(TL;DR) While reading about preposition of on OED (eg avail of, enquire of), I encountered a possible explanation: quoted below, OED claims that the postverbal of originates from the genitive case, and from Old English. Would someone please explain? Or does a better explanation exist?
How did the genitive case (which concerns nouns) affect verbs, and produce this postverbal of?
Please expose, explain, and bridge all hidden, missing semantic drifts and links.
[Optional Reading] 39. In the construction of verbs.
a. After transitive verbs, the person or thing affected (‘secondary object’) is often introduced by of (representing an original genitive).
Such are balk, cheat, defraud, disappoint, frustrate; accuse, arrest, blame, convict, indict, suspect; possess, seize (a person of); avail, bethink (oneself of);
also with verbs with non-referential it as subject, as it repents me of;
and formerly with ask, beg, beseech, thank (a person of), etc.
b. In many verbal phrases, as
to have (also get) the advantage of ; to get (also have) the better of ; also formerly in to have compassion (also mercy) of ; to have (also take) pity of ; to keep watch of , demand or do justice of (= on), have the victory of (= over).

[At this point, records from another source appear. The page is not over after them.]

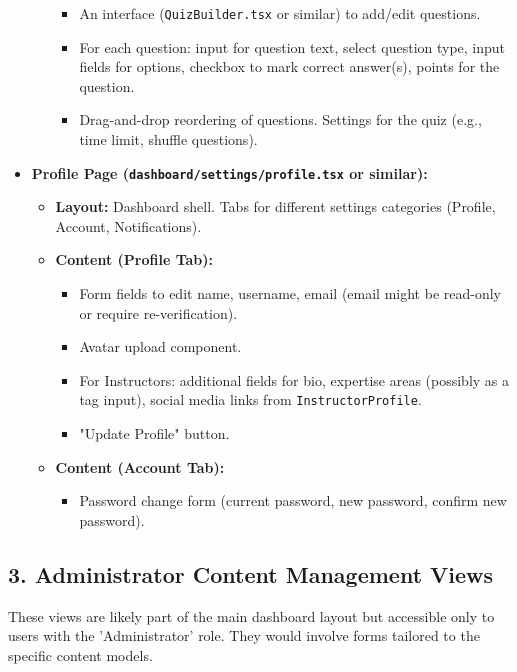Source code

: \begin{itemize}
\begin{itemize}
\begin{itemize}
            \item An interface (\texttt{QuizBuilder.tsx} or similar) to add/edit questions.
            \item For each question: input for question text, select question type, input fields for options, checkbox to mark correct answer(s), points for the question.
            \item Drag-and-drop reordering of questions. Settings for the quiz (e.g., time limit, shuffle questions).
        \end{itemize}
    \end{itemize}
    \item \textbf{Profile Page (\texttt{dashboard/settings/profile.tsx} or similar):}
    \begin{itemize}
        \item \textbf{Layout:} Dashboard shell. Tabs for different settings categories (Profile, Account, Notifications).
        \item \textbf{Content (Profile Tab):}
        \begin{itemize}
            \item Form fields to edit name, username, email (email might be read-only or require re-verification).
            \item Avatar upload component.
            \item For Instructors: additional fields for bio, expertise areas (possibly as a tag input), social media links from \texttt{InstructorProfile}.
            \item "Update Profile" button.
        \end{itemize}
        \item \textbf{Content (Account Tab):}
        \begin{itemize}
            \item Password change form (current password, new password, confirm new password).
        \end{itemize}
    \end{itemize}
\end{itemize}

\subsection*{3. Administrator Content Management Views}

These views are likely part of the main dashboard layout but accessible only to users with the 'Administrator' role. They would involve forms tailored to the specific content models.

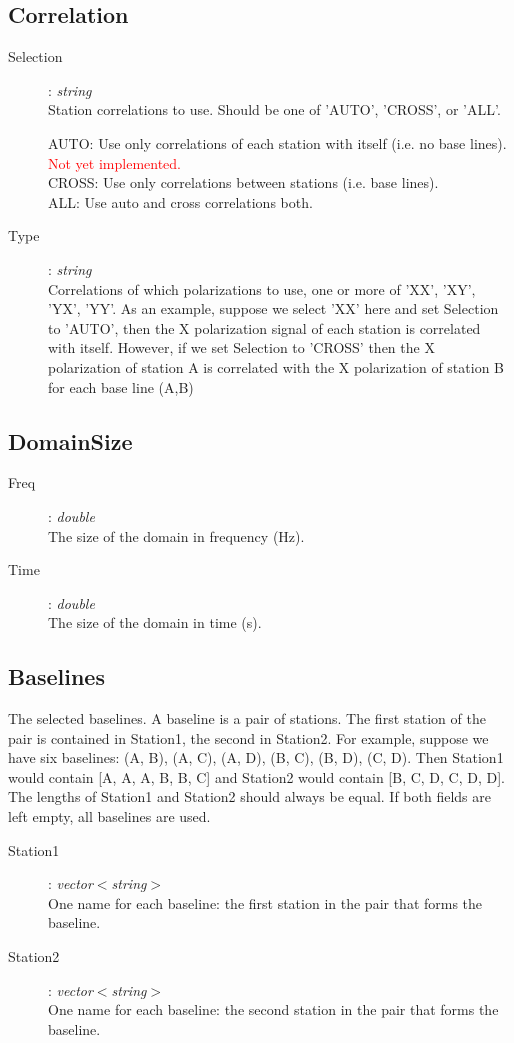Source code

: \documentclass[10pt]{lofar}
\begin{document}
\subsection*{Correlation}
\label{app-correlation}
\begin{description}
\item [Selection] : \emph{string} \\
    Station correlations to use. Should be one of 'AUTO', 'CROSS', or 'ALL'.
    \par
    AUTO: Use only correlations of each station with itself (i.e. no base
    lines). \textcolor{red}{Not yet implemented.} \\ CROSS: Use only
    correlations between stations (i.e. base lines). \\ ALL: Use auto and
    cross correlations both.
\item [Type] : \emph{string} \\
    Correlations of which polarizations to use, one or more of 'XX', 'XY',
    'YX', 'YY'. As an example, suppose we select 'XX' here and set Selection
    to 'AUTO', then the X polarization signal of each station is correlated
    with itself.  However, if we set Selection to 'CROSS' then the X
    polarization of station A is correlated with the X polarization of station
    B for each base line (A,B)
\end{description}

\subsection*{DomainSize}
\label{app-domainsize}
\begin{description}
\item [Freq] : \emph{double} \\
    The size of the domain in frequency (Hz).
\item [Time] : \emph{double} \\
    The size of the domain in time (s).
\end{description}

\subsection*{Baselines}
\label{app-baselines}
The selected baselines. A baseline is a pair of stations. The first station of
the pair is contained in Station1, the second in Station2. For example,
suppose we have six baselines: (A, B), (A, C), (A, D), (B, C), (B, D), (C,
D). Then Station1 would contain [A, A, A, B, B, C] and Station2 would contain
[B, C, D, C, D, D]. The lengths of Station1 and Station2 should always be
equal. If both fields are left empty, all baselines are used.
\begin{description}
\item [Station1] : \emph{vector$<$string$>$} \\
    One name for each baseline: the first station in the pair that forms the
    baseline.
\item [Station2] : \emph{vector$<$string$>$} \\
    One name for each baseline: the second station in the pair that forms the
    baseline.
\end{description}
\end{document}

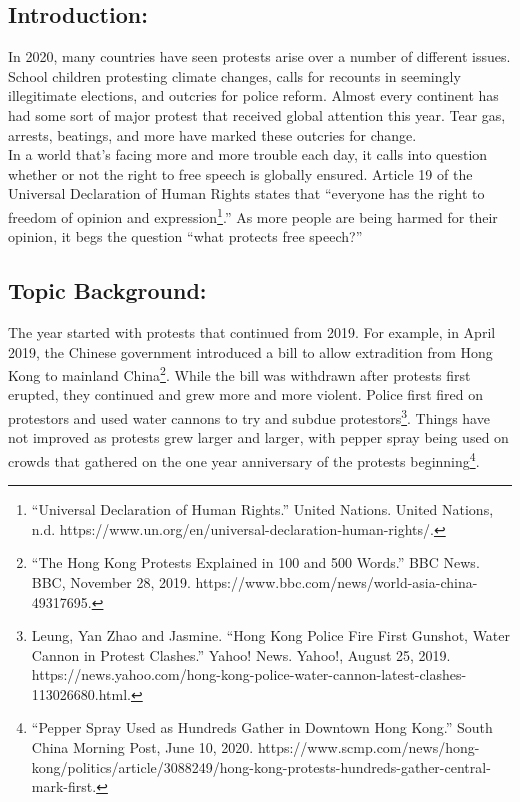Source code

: \documentclass[10pt, letterpaper]{article}
\begin{document}
\subsection{Introduction:}

In 2020, many countries have seen protests arise over a number of
different issues. School children protesting climate changes, calls for
recounts in seemingly illegitimate elections, and outcries for police
reform. Almost every continent has had some sort of major protest that
received global attention this year. Tear gas, arrests, beatings, and
more have marked these outcries for change. \\

In a world that's facing more and more trouble each day, it calls into
question whether or not the right to free speech is globally ensured.
Article 19 of the Universal Declaration of Human Rights states that
``everyone has the right to freedom of opinion and
expression\footnote{``Universal Declaration of Human Rights.'' United
  Nations. United Nations, n.d.
  https://www.un.org/en/universal-declaration-human-rights/.}.'' As more
people are being harmed for their opinion, it begs the question ``what
protects free speech?'' \\

\subsection{Topic Background:}

The year started with protests that continued from 2019. For example, in
April 2019, the Chinese government introduced a bill to allow
extradition from Hong Kong to mainland China\footnote{``The Hong Kong
  Protests Explained in 100 and 500 Words.'' BBC News. BBC, November 28,
  2019. https://www.bbc.com/news/world-asia-china-49317695.}. While the
bill was withdrawn after protests first erupted, they continued and grew
more and more violent. Police first fired on protestors and used water
cannons to try and subdue protestors\footnote{Leung, Yan Zhao and
  Jasmine. ``Hong Kong Police Fire First Gunshot, Water Cannon in
  Protest Clashes.'' Yahoo! News. Yahoo!, August 25, 2019.
  https://news.yahoo.com/hong-kong-police-water-cannon-latest-clashes-113026680.html.}.
Things have not improved as protests grew larger and larger, with pepper
spray being used on crowds that gathered on the one year anniversary of
the protests beginning\footnote{``Pepper Spray Used as Hundreds Gather
  in Downtown Hong Kong.'' South China Morning Post, June 10, 2020.
  https://www.scmp.com/news/hong-kong/politics/article/3088249/hong-kong-protests-hundreds-gather-central-mark-first.}. \\
\end{document}
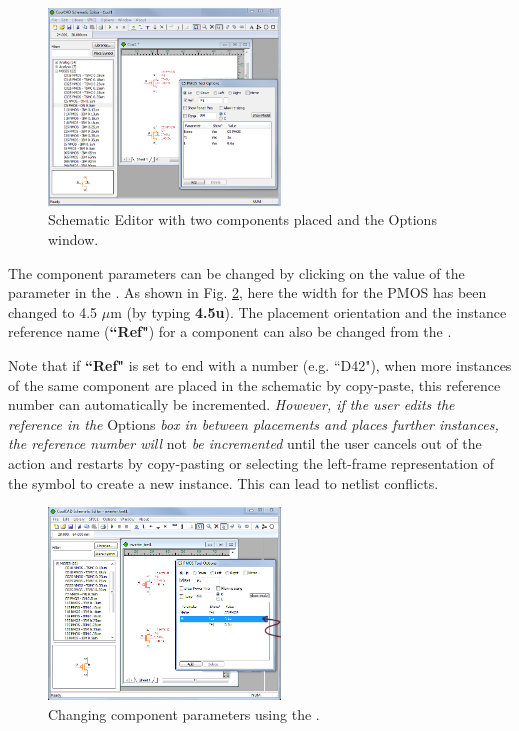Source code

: \begin{figure}
    \includegraphics[width=0.55\textwidth]{./figures/getting_started_figures/CoolSPICE_SchematicEditorwithDevicesandOptions.png}
	\caption{{Schematic Editor with two components placed and the \textsf{Options} window.}}
  \label{fig_schematiceditor_devicesandoptions}
\end{figure}

%
  The component parameters can be changed by clicking on the value of the parameter in the .  As shown in Fig. \ref{fig_schematiceditor_changePMOSwidth}, here the width for the PMOS has been changed to 4.5 $\mu$m (by typing {\bf{\textsf{4.5u}}}).  The placement orientation and the instance reference name (\textbf{``Ref"}) for a component can also be changed from the .  

Note that if \textbf{``Ref"} is set to end with a number (e.g. ``D42"), when more instances of the same component are placed in the schematic by copy-paste, this reference number can automatically be incremented.  \emph{However, if the user edits the reference in the} {\textsf{Options}} \emph{box in between placements and places further instances, the reference number will} not \emph{be incremented} until the user cancels out of the action and restarts by copy-pasting or selecting the left-frame representation of the symbol to create a new instance.  This can lead to netlist conflicts. 

\begin{figure}
    \includegraphics[width=0.55\textwidth]{./figures/getting_started_figures/SchematicEditor_ChangePMOSWidth.png}
    \caption{Changing component parameters using the .}
  \label{fig_schematiceditor_changePMOSwidth}
\end{figure}

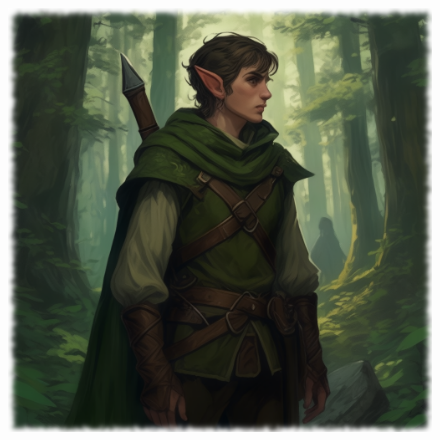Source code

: \begin{figure}[h]
\begin{center}
\includegraphics[scale=0.24]{img/ai-images/elf.png}
\end{center}
\end{figure}
\label{creature:elf}
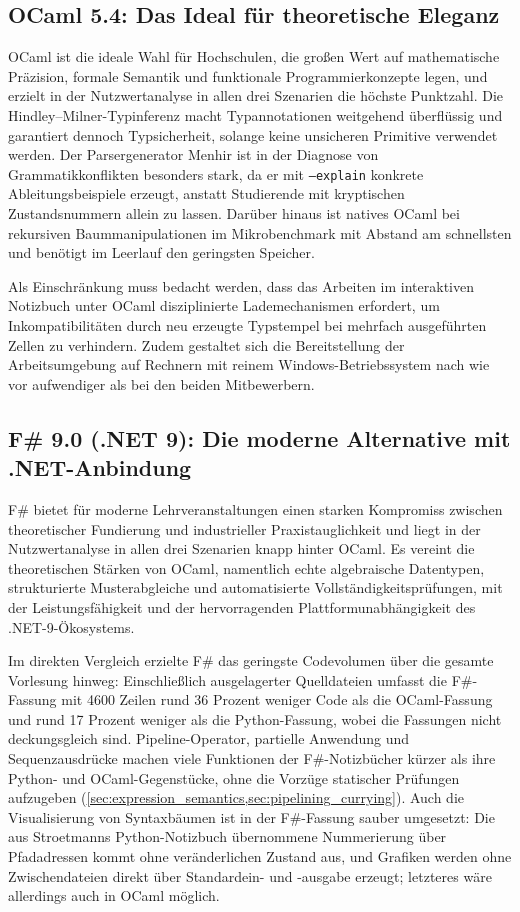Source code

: \subsection{OCaml 5.4: Das Ideal für theoretische Eleganz}
OCaml ist die ideale Wahl für Hochschulen, die großen Wert auf mathematische Präzision, formale Semantik und funktionale Programmierkonzepte legen, und erzielt in der Nutzwertanalyse in allen drei Szenarien die höchste Punktzahl.
Die Hindley--Milner-Typinferenz macht Typannotationen weitgehend überflüssig und garantiert dennoch Typsicherheit, solange keine unsicheren Primitive verwendet werden.
Der Parsergenerator Menhir ist in der Diagnose von Grammatikkonflikten besonders stark, da er mit \texttt{--explain} konkrete Ableitungsbeispiele erzeugt, anstatt Studierende mit kryptischen Zustandsnummern allein zu lassen.
Darüber hinaus ist natives OCaml bei rekursiven Baummanipulationen im Mikrobenchmark mit Abstand am schnellsten und benötigt im Leerlauf den geringsten Speicher.

Als Einschränkung muss bedacht werden, dass das Arbeiten im interaktiven Notizbuch unter OCaml disziplinierte Lademechanismen erfordert, um Inkompatibilitäten durch neu erzeugte Typstempel bei mehrfach ausgeführten Zellen zu verhindern.
Zudem gestaltet sich die Bereitstellung der Arbeitsumgebung auf Rechnern mit reinem Windows-Betriebssystem nach wie vor aufwendiger als bei den beiden Mitbewerbern.

\subsection{F\# 9.0 (.NET 9): Die moderne Alternative mit .NET-Anbindung}
F\# bietet für moderne Lehrveranstaltungen einen starken Kompromiss zwischen theoretischer Fundierung und industrieller Praxistauglichkeit und liegt in der Nutzwertanalyse in allen drei Szenarien knapp hinter OCaml.
Es vereint die theoretischen Stärken von OCaml, namentlich echte algebraische Datentypen, strukturierte Musterabgleiche und automatisierte Vollständigkeitsprüfungen, mit der Leistungsfähigkeit und der hervorragenden Plattformunabhängigkeit des .NET-9-Ökosystems.

Im direkten Vergleich erzielte F\# das geringste Codevolumen über die gesamte Vorlesung hinweg: Einschließlich ausgelagerter Quelldateien umfasst die F\#-Fassung mit 4600 Zeilen rund 36 Prozent weniger Code als die OCaml-Fassung und rund 17 Prozent weniger als die Python-Fassung, wobei die Fassungen nicht deckungsgleich sind.
Pipeline-Operator, partielle Anwendung und Sequenzausdrücke machen viele Funktionen der F\#-Notizbücher kürzer als ihre Python- und OCaml-Gegenstücke, ohne die Vorzüge statischer Prüfungen aufzugeben (\cref{sec:expression_semantics,sec:pipelining_currying}).
Auch die Visualisierung von Syntaxbäumen ist in der F\#-Fassung sauber umgesetzt: Die aus Stroetmanns Python-Notizbuch übernommene Nummerierung über Pfadadressen kommt ohne veränderlichen Zustand aus, und Grafiken werden ohne Zwischendateien direkt über Standardein- und -ausgabe erzeugt; letzteres wäre allerdings auch in OCaml möglich.

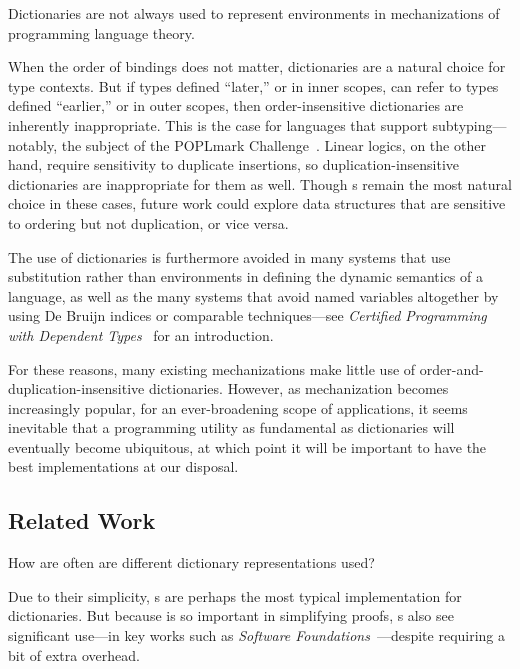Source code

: 
Dictionaries are not always used to represent environments in mechanizations of programming language theory.

When the order of bindings does not matter, dictionaries are a natural choice for type contexts.
%
But if types defined ``later,'' or in inner scopes, can refer to types defined ``earlier,'' or in outer scopes, then order-insensitive dictionaries are inherently inappropriate.
%
This is the case for languages that support subtyping---notably, the subject of the POPLmark Challenge~\citep{POPLmark}.
%
Linear logics, on the other hand, require sensitivity to duplicate insertions, so duplication-insensitive dictionaries are inappropriate for them as well.
%
Though {\sal}s remain the most natural choice in these cases, future work could explore data structures that are sensitive to ordering but not duplication, or vice versa.

The use of dictionaries is furthermore avoided in many systems that use substitution rather than environments
%
in defining the dynamic semantics of a language, as well as the many systems that avoid named variables altogether by using De Bruijn indices or comparable techniques---see \emph{Certified Programming with Dependent Types}~\cite[Library Firstorder]{cpdt} for an introduction.

For these reasons, many existing mechanizations make little use of order-and-duplication-insensitive dictionaries. 
%
However, as mechanization becomes increasingly popular, for an ever-broadening scope of applications,
%
it seems inevitable that a programming utility as fundamental as dictionaries will eventually become ubiquitous, at which point it will be important to have the
%
best implementations at our disposal.

\subsection{Related Work}

How are often are different dictionary representations used?

%
Due to their simplicity, {\sal}s are perhaps the most typical implementation for dictionaries.
%
But because \SemInj{} is so important in simplifying proofs, {\fpf}s also see significant use---in key works such as \emph{Software Foundations}~\cite[Maps]{Pierce:SF1}---despite requiring a bit of extra overhead.

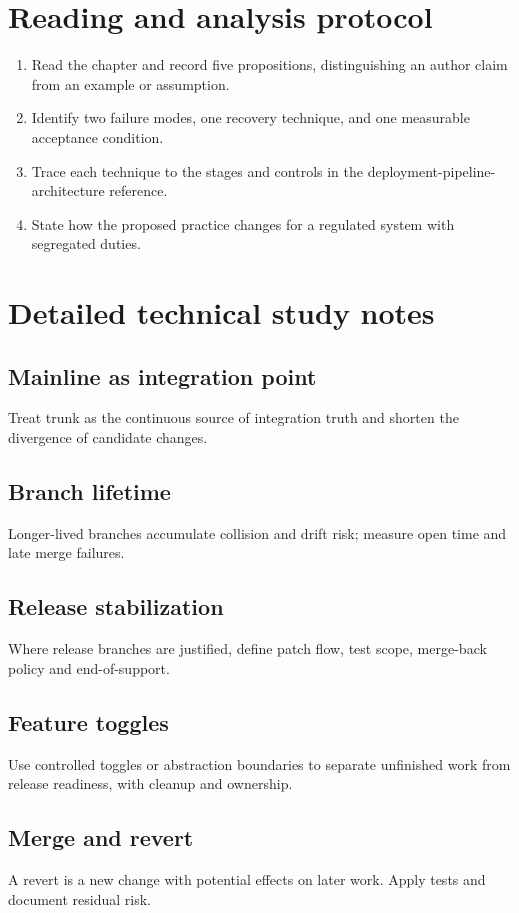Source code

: \documentclass[10pt,letterpaper]{article}
\begin{document}
\section{Reading and analysis protocol}
\begin{enumerate}
\item Read the chapter and record five propositions, distinguishing an author claim from an example or assumption.
\item Identify two failure modes, one recovery technique, and one measurable acceptance condition.
\item Trace each technique to the stages and controls in the deployment-pipeline-architecture reference.
\item State how the proposed practice changes for a regulated system with segregated duties.
\end{enumerate}

\section{Detailed technical study notes}
\subsection{Mainline as integration point}
Treat trunk as the continuous source of integration truth and shorten the divergence of candidate changes.

\subsection{Branch lifetime}
Longer-lived branches accumulate collision and drift risk; measure open time and late merge failures.

\subsection{Release stabilization}
Where release branches are justified, define patch flow, test scope, merge-back policy and end-of-support.

\subsection{Feature toggles}
Use controlled toggles or abstraction boundaries to separate unfinished work from release readiness, with cleanup and ownership.

\subsection{Merge and revert}
A revert is a new change with potential effects on later work. Apply tests and document residual risk.
\end{document}
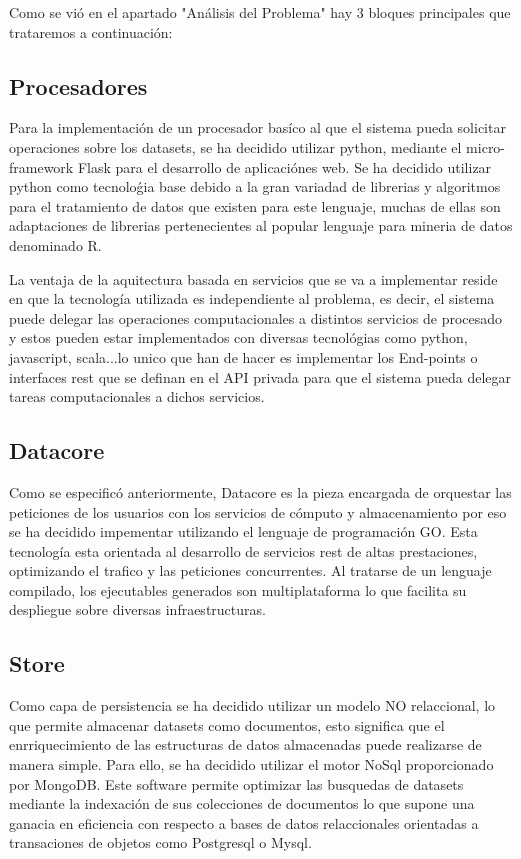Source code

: \documentclass[a4paper,11pt]{book}
\begin{document}
Como se vió en el apartado "Análisis del Problema" hay 3 bloques principales que trataremos a continuación:  

\subsection{Procesadores}

Para la implementación de un procesador basíco al que el sistema pueda solicitar operaciones sobre los datasets, se ha decidido utilizar python, mediante el micro-framework Flask para el desarrollo de aplicaciónes web. Se ha decidido utilizar python como tecnoloǵia base debido a la gran variadad de librerias y algoritmos para el tratamiento de datos que existen para este lenguaje, muchas de ellas son adaptaciones de librerias pertenecientes al popular lenguaje para mineria de datos denominado R. 

La ventaja de la aquitectura basada en servicios que se va a implementar reside en que la tecnología utilizada es independiente al problema, es decir, el sistema puede delegar las operaciones computacionales a distintos servicios de procesado y estos pueden estar implementados con diversas tecnológias como python, javascript, scala...lo unico que han de hacer es implementar los End-points o interfaces rest que se definan en el API privada para que el sistema pueda delegar tareas computacionales a dichos servicios.

\subsection{Datacore}

Como se especificó anteriormente, Datacore es la pieza encargada de orquestar las peticiones de los usuarios con los servicios de cómputo y almacenamiento por eso se ha decidido impementar utilizando el lenguaje de programación GO. Esta tecnología esta orientada al desarrollo de servicios rest de altas prestaciones, optimizando el trafico y las peticiones concurrentes. Al tratarse de un lenguaje compilado, los ejecutables generados son multiplataforma lo que facilita su despliegue sobre diversas infraestructuras. 

\subsection{Store}

Como capa de persistencia se ha decidido utilizar un modelo NO relaccional, lo que permite almacenar datasets como documentos, esto significa que el enrriquecimiento de las estructuras de datos almacenadas puede realizarse de manera simple. Para ello, se ha decidido utilizar el motor NoSql proporcionado por MongoDB. Este software permite optimizar las busquedas de datasets mediante la indexación de sus colecciones de documentos lo que supone una ganacia en eficiencia con respecto a bases de datos relaccionales orientadas a transaciones de objetos como Postgresql o Mysql.   
\end{document}
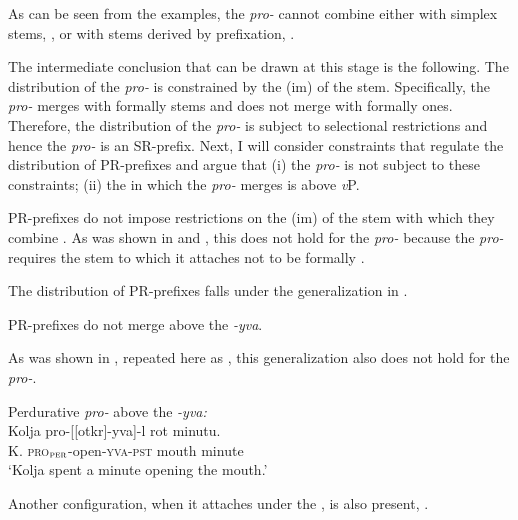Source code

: \documentclass[output=paper,colorlinks,citecolor=brown,newtxmath]{langsci/langscibook}
\begin{document}
\noindent As can be seen from the examples, the  \textit{pro-} cannot combine either with simplex  stems, , or with  stems derived by prefixation, .


The intermediate conclusion that can be drawn at this stage is the following. The distribution of the  \textit{pro-} is constrained by the (im) of the stem. Specifically, the  \textit{pro-} merges with formally  stems and does not merge with formally  ones. Therefore, the distribution of the  \textit{pro-} is subject to selectional restrictions and hence the  \textit{pro-} is an SR-prefix. Next, I will consider constraints that regulate the distribution of PR-prefixes and argue that (i) the  \textit{pro-} is not subject to these constraints; (ii) the  in which the  \textit{pro-} merges is above \textit{v}P.

PR-prefixes do not impose restrictions on the (im) of the stem with which they combine \citep{tatevosov2009mnozestvennaja,tatevosov2013mnozestvennaja}. As was shown in  and , this does not hold for the  \textit{pro-} because the  \textit{pro-} requires the stem to which it attaches not to be formally .

The distribution of PR-prefixes falls under the generalization in .

\ea \label{ex:naumov:15}
PR-prefixes do not merge above the  \textit{-yva}.
\z

\noindent As was shown in , repeated here as , this generalization also does not hold for the  \textit{pro-}.


 \ea Perdurative \textit{pro-} above the  \textit{-yva:}\label{ex:naumov:16}\smallskip\\
     \gll Kolja	pro-[[otkr]-yva]-l		rot		minutu.\\
K.	\textsc{pro}$_\textsc{per}$-open-\textsc{yva}-\textsc{pst}	mouth		minute\\
     \glt `Kolja spent a minute opening the mouth.'
     \z


\noindent Another configuration, when it attaches under the , is also present, .
\end{document}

c. After intransitive verbs. Many of these in Old English took the genitive, and are found with of in Middle and Early Modern English, but this is now rare, except where of falls in sense under one of the branches already treated; instances are
to reck, repent, rue, beware (orig. be ware) of.
Verbs of sense, e.g. feel, smell, taste, touch (still with of in regional or colloquial use),
verbs of asking, as ask, beseech, demand, desire, entreat,
and others, e.g. distinguish, esteem, forget, like, seize, formerly construed with of, now take a simple object;
some, as accept, admit, allow, approve, conceive, recollect, remember,
still have both constructions;
with others, as hope, look, thirst, wait, etc.,
of has been displaced by for or some other preposition.